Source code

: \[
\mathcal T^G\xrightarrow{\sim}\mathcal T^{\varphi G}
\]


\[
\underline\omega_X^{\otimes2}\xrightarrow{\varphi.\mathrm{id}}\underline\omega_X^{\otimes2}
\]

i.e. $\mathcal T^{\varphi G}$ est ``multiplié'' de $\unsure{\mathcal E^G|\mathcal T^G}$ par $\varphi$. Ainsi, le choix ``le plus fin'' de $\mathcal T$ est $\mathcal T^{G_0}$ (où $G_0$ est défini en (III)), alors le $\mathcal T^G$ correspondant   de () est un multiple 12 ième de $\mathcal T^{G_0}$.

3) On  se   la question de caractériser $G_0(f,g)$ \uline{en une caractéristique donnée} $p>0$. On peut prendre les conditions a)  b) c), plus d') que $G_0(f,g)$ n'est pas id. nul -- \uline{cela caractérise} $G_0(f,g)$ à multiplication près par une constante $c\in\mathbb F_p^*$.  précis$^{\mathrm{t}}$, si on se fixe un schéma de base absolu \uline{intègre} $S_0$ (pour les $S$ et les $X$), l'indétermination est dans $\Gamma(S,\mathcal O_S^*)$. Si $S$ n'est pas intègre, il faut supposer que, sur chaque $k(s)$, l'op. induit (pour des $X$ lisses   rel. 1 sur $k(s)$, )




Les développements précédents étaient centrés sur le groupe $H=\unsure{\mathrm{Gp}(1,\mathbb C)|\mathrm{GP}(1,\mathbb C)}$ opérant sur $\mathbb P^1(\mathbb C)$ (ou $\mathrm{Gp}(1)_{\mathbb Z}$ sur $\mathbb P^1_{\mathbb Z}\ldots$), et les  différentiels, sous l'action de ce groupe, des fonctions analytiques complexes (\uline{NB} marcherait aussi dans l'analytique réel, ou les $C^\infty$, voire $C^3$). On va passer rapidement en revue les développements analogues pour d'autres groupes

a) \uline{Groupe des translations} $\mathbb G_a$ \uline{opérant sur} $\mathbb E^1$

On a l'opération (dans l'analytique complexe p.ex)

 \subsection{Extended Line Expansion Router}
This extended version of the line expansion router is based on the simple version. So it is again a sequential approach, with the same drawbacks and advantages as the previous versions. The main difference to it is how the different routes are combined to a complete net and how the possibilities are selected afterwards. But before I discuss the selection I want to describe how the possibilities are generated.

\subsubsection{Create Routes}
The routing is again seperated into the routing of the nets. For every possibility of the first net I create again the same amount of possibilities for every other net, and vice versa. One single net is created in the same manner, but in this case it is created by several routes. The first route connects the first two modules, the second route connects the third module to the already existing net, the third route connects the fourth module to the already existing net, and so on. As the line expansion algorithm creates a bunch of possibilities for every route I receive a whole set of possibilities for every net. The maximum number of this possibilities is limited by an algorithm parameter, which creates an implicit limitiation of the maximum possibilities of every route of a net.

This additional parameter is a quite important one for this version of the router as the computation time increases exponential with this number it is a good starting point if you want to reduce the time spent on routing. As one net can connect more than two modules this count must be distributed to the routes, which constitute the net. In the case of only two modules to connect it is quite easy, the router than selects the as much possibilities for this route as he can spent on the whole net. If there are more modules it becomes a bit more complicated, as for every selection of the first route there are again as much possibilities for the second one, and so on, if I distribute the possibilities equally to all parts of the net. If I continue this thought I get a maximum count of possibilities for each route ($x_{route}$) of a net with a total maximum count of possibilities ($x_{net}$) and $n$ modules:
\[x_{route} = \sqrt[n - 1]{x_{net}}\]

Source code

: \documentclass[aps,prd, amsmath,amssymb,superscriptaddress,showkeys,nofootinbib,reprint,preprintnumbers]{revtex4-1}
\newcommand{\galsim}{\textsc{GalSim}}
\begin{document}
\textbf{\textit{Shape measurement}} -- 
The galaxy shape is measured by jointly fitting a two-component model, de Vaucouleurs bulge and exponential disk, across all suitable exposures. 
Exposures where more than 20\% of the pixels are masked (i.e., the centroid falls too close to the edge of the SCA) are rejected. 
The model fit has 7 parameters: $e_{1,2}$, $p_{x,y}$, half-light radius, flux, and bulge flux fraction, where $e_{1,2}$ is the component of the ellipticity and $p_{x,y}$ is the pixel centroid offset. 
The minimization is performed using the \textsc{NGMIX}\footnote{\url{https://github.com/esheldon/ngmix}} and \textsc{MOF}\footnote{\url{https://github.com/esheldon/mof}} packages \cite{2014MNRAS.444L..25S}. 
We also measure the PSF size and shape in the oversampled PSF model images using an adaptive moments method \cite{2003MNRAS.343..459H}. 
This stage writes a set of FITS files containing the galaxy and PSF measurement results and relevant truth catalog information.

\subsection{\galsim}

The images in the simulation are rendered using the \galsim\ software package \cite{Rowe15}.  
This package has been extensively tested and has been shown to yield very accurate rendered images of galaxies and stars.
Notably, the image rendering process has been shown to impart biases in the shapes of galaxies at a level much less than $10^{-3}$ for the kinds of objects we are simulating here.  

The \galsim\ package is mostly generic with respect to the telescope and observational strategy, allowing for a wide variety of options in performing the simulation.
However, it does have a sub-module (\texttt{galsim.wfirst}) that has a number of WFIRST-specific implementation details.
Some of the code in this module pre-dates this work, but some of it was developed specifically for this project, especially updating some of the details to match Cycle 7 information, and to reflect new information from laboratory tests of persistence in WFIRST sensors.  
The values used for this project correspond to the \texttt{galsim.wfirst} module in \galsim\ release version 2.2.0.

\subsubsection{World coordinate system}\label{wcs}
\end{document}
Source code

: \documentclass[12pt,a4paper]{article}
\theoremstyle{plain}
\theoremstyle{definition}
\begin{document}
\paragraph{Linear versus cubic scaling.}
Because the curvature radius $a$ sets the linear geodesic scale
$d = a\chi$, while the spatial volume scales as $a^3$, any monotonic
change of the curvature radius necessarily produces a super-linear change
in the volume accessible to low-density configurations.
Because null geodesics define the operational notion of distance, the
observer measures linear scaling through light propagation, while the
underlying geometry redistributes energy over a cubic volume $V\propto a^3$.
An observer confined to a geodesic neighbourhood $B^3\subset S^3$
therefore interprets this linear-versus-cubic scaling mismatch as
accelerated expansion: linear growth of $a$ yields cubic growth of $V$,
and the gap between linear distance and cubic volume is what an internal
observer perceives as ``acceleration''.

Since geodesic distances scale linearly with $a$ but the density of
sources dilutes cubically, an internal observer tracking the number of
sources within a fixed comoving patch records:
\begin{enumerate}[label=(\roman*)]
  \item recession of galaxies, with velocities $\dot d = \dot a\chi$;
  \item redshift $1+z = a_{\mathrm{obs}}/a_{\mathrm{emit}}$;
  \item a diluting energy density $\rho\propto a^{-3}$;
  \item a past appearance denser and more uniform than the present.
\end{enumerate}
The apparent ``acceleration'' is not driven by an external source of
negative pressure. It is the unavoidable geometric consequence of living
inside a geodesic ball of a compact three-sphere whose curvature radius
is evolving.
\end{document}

========================

*TASK DETAILS*
Make a copy of each line in the records above that has the word "enumerate".

*RESULT BELOW*
\begin{enumerate}[label=(\roman*)]
\end{enumerate}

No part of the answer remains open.